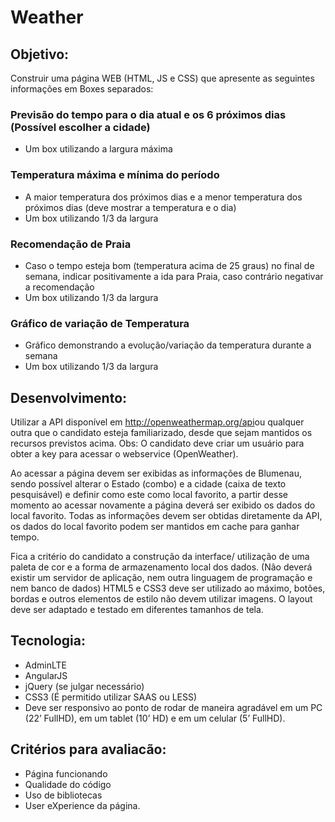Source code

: # Weather

## Objetivo:

Construir uma página WEB (HTML, JS e CSS) que apresente as seguintes informações em Boxes separados:

### Previsão do tempo para o dia atual e os 6 próximos dias (Possível escolher a cidade)
 * Um box utilizando a largura máxima

### Temperatura máxima e mínima do período

 * A maior temperatura dos próximos dias e a menor temperatura dos próximos dias (deve mostrar a temperatura e o dia)
 * Um box utilizando 1/3 da largura

### Recomendação de Praia
 * Caso o tempo esteja bom (temperatura acima de 25 graus) no final de semana, indicar positivamente a ida para Praia, caso contrário negativar a recomendação
 * Um box utilizando 1/3 da largura

### Gráfico de variação de Temperatura
 * Gráfico demonstrando a evolução/variação da temperatura durante a semana
 * Um box utilizando 1/3 da largura

## Desenvolvimento:

Utilizar a API disponível em http://openweathermap.org/api​ ou qualquer outra que o candidato esteja familiarizado, desde que sejam mantidos os recursos previstos acima.
Obs: O candidato deve criar um usuário para obter a key para acessar o webservice (OpenWeather).

Ao acessar a página devem ser exibidas as informações de Blumenau, sendo possível alterar o Estado (combo) e a cidade (caixa de texto pesquisável) e definir como este como local favorito, a partir desse momento ao acessar novamente a página deverá ser exibido os dados do local favorito.
Todas as informações devem ser obtidas diretamente da API, os dados do local favorito podem ser mantidos em cache para ganhar tempo.

Fica a critério do candidato a construção da interface/ utilização de uma paleta de cor e a forma de armazenamento local dos dados. (Não deverá existir um servidor de aplicação, nem outra linguagem de programação e nem banco de dados)
HTML5 e CSS3 deve ser utilizado ao máximo, botões, bordas e outros elementos de estilo não devem utilizar imagens.
O layout deve ser adaptado e testado em diferentes tamanhos de tela.

## Tecnologia:

 - AdminLTE
 - AngularJS
 - jQuery (se julgar necessário)
 - CSS3 (É permitido utilizar SAAS ou LESS)
 - Deve ser responsivo ao ponto de rodar de maneira agradável em um PC (22’ FullHD), em um tablet (10’ HD) e em um celular (5’ FullHD).

## Critérios para avaliacão:

 - Página funcionando
 - Qualidade do código
 - Uso de bibliotecas
 - User eXperience da página.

# Task statement:
Reproduce the lines word for word, starting at the one holding "### Temperatura máxima e mínima do período" and ending at the final line of the material above.

# Task result:
### Temperatura máxima e mínima do período

 * A maior temperatura dos próximos dias e a menor temperatura dos próximos dias (deve mostrar a temperatura e o dia)
 * Um box utilizando 1/3 da largura

### Recomendação de Praia
 * Caso o tempo esteja bom (temperatura acima de 25 graus) no final de semana, indicar positivamente a ida para Praia, caso contrário negativar a recomendação
 * Um box utilizando 1/3 da largura

### Gráfico de variação de Temperatura
 * Gráfico demonstrando a evolução/variação da temperatura durante a semana
 * Um box utilizando 1/3 da largura

## Desenvolvimento:

Utilizar a API disponível em http://openweathermap.org/api​ ou qualquer outra que o candidato esteja familiarizado, desde que sejam mantidos os recursos previstos acima.
Obs: O candidato deve criar um usuário para obter a key para acessar o webservice (OpenWeather).

Ao acessar a página devem ser exibidas as informações de Blumenau, sendo possível alterar o Estado (combo) e a cidade (caixa de texto pesquisável) e definir como este como local favorito, a partir desse momento ao acessar novamente a página deverá ser exibido os dados do local favorito.
Todas as informações devem ser obtidas diretamente da API, os dados do local favorito podem ser mantidos em cache para ganhar tempo.

Fica a critério do candidato a construção da interface/ utilização de uma paleta de cor e a forma de armazenamento local dos dados. (Não deverá existir um servidor de aplicação, nem outra linguagem de programação e nem banco de dados)
HTML5 e CSS3 deve ser utilizado ao máximo, botões, bordas e outros elementos de estilo não devem utilizar imagens.
O layout deve ser adaptado e testado em diferentes tamanhos de tela.

## Tecnologia:

 - AdminLTE
 - AngularJS
 - jQuery (se julgar necessário)
 - CSS3 (É permitido utilizar SAAS ou LESS)
 - Deve ser responsivo ao ponto de rodar de maneira agradável em um PC (22’ FullHD), em um tablet (10’ HD) e em um celular (5’ FullHD).

## Critérios para avaliacão:

 - Página funcionando
 - Qualidade do código
 - Uso de bibliotecas
 - User eXperience da página.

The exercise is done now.